The edges alive in each time bin, as one tidy table. Useful for exporting a slice, for feeding a layout routine, or for checking by eye what the metric verbs are seeing.
Usage
snapshots(
dn,
at = NULL,
sessions = c("bounded", "collapse", "separate"),
sample = NULL,
start = NULL,
end = NULL,
step = NULL,
window = NULL,
plot = FALSE
)Arguments
- dn
A temporal network from
dynet().- at
Optional single time, narrowing the result to the bins that cover it. A network built from dates may be addressed with a date. With the default disjoint tiling that is one bin; with an overlapping
windowevery bin containing the time is returned. A time outside every bin falls back to the nearest bin rather than failing, but that bin may itself hold no active tie, in which case the result is a zero-row frame with the documented columns.- sessions
How to treat sessions, as in
centrality_series():"bounded"(the default),"collapse"or"separate"."separate"needs a network built with a session column and raisesdynet_no_sessionsotherwise.- sample
Deprecated.
"instant"is equivalent towindow = 0;"window"uses the current positive/default window.- start, end
First and last time at which to measure. Default to the observed range. A network built from dates may be addressed with dates.
- step
How often to measure. Defaults to the interval the network was built with.
- window
How much time each measurement covers. Defaults to
step, which tiles the period into disjoint bins. A larger value slides an overlapping window;0samples the network at each point in time."all"measures the whole observed period as one window, closed on the right so an event at the final instant is inside it; it cannot be combined withstep, and undersessions = "separate"or discontinuous observation it gives one window per session or observed component.- plot
Whether to draw the result as well as return it. Drawing is a side effect in the manner of
graphics::hist(): the verb still returns its tidy table, invisibly when it has drawn, soplot = TRUEsaves the wrappingplot()call without changing what comes back.

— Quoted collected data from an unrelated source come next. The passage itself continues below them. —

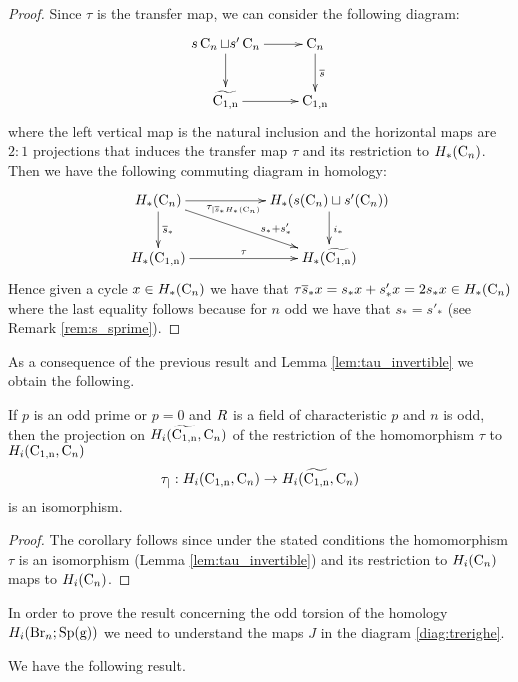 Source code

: \begin{proof}
Since $\tau$ is the transfer map, we can consider the following diagram:
	$$
\begin{tabular}{c}
\xymatrix @R=2pc @C=2pc {
s\conf_n  \sqcup s' \conf_n \ar[d] \ar[r] & \conf_n \ar[d]^{\overline{s}} \\
\confmd{n} \ar[r]& \confm{n}
}
\end{tabular}
$$
where the left vertical map is the natural inclusion and the horizontal maps are $2:1$ projections that induces the transfer map $\tau$ and its restriction to $H_*(\operatorname{C}_n)$. 
Then we have the following commuting diagram in homology:
$$
\xymatrix{ 
H_*(\conf_n) 
\ar[d]^{\overline{s}_*} \ar[drr]^(0.65){s_*+s'_*} \ar[rr]_(0.44){\tau_{|\overline{s}_*H_*(\conf_n)}} 
&& 
H_*(s(\conf_{n})  \sqcup s'(\conf_{n}))
\ar[d]^{i_*} 
\\
H_*(\confm{n}) 
\ar[rr]^\tau 
&& 
H_*(\confmd{n}) 
 }
$$
Hence given a cycle $x \in H_*(\operatorname{C}_n)$ we have that %
$\tau \overline{s}_* x = s_* x + s'_* x = 2 s_* x \in H_*(\operatorname{C}_n)$
where the last equality follows because for $n$ odd we have that $s_*=s'_*$ (see Remark \ref{rem:s_sprime}).
%
\end{proof}

As a consequence of the previous result and Lemma \ref{lem:tau_invertible} we obtain the following.
\begin{cor} \label{cor:tau_restricted}
	If $p$ is an odd prime or $p=0$ and $R$ is a field of characteristic $p$ and $n$ is odd, then the projection on $H_i(\widetilde{\operatorname{C_{1,n}}},\operatorname{C}_n)$ of the restriction of the homomorphism $\tau$ to $H_i(\operatorname{C_{1,n}},\operatorname{C}_n)$
	$$
	\tau_|:H_i(\operatorname{C_{1,n}},\operatorname{C}_n) \to H_i(\widetilde{\operatorname{C_{1,n}}},\operatorname{C}_n)
	$$
	is an isomorphism.
\end{cor}
\begin{proof}
The corollary follows since under the stated conditions the homomorphism $\tau$ is an isomorphism (Lemma \ref{lem:tau_invertible}) and its restriction to $H_i(\operatorname{C}_n)$ maps to $H_i(\operatorname{C}_n)$.
\end{proof}

In order to prove the result concerning the odd torsion of the homology $H_i(\operatorname{Br}_n; \operatorname{Sp({g})})$ we need to understand the maps 
$J$ in the diagram \eqref{diag:trerighe}.

We have the following result.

Useplot()on the result when the figure needs arguments of its own.
Value
A dynet_snapshot data frame with one row per active edge per bin:
session (when the network has sessions), observation (when
observation is discontinuous, naming the observed component the bin falls
in), time, from, to, weight and n_spells.
print() shows a header and the first rows, summary() collapses to one
row per bin, plot() draws how many ties each bin holds, and
as.data.frame() returns the plain table. A pair
joined by more than one spell in the same bin is one edge, with
n_spells recording how many spells were collapsed – so the edge counts
here agree with those from metrics(). weight is the sum of those
spells' full weights: a spell counts its whole weight in every bin it
touches, as networkDynamic::network.collapse() does. Snapshot
"strength" in centrality_series() instead splits a spell's weight by
the share of its duration inside the bin. Eligible isolates have no
synthetic edge row; use centrality_series() or metrics() when the
eligible population itself is required.
Conditions
Errors: dynet_no_sessions (sessions = "separate" without a session
column), dynet_outside_observation (the requested range misses observed
support; it also carries dynet_bad_input), and dynet_bad_input for
every other broken contract – dn not
a dynet, an at, start or end that is not a single finite time, and
an out-of-range step or window.
Warning: dynet_deprecated for the retired sample argument.
Examples
dn <- dynet(school_contacts)
snapshots(dn, at = 3)
#> # Snapshot edges | 1 bin | 12 tie rows | time in step
#> time from to weight n_spells
#> 1 3 Ana Jonas 1 1
#> 2 3 Kira Leo 1 1
#> 3 3 Leo Finn 1 1
#> 4 3 Nils Eve 1 1
#> 5 3 Ben Jonas 1 1
#> 6 3 Ben Eve 1 1
#> 7 3 Dan Ana 1 1
#> 8 3 Dan Jonas 1 1
#> 9 3 Dan Eve 1 1
#> 10 3 Gita Jonas 1 1
#> # 2 more rows. summary() counts them by bin.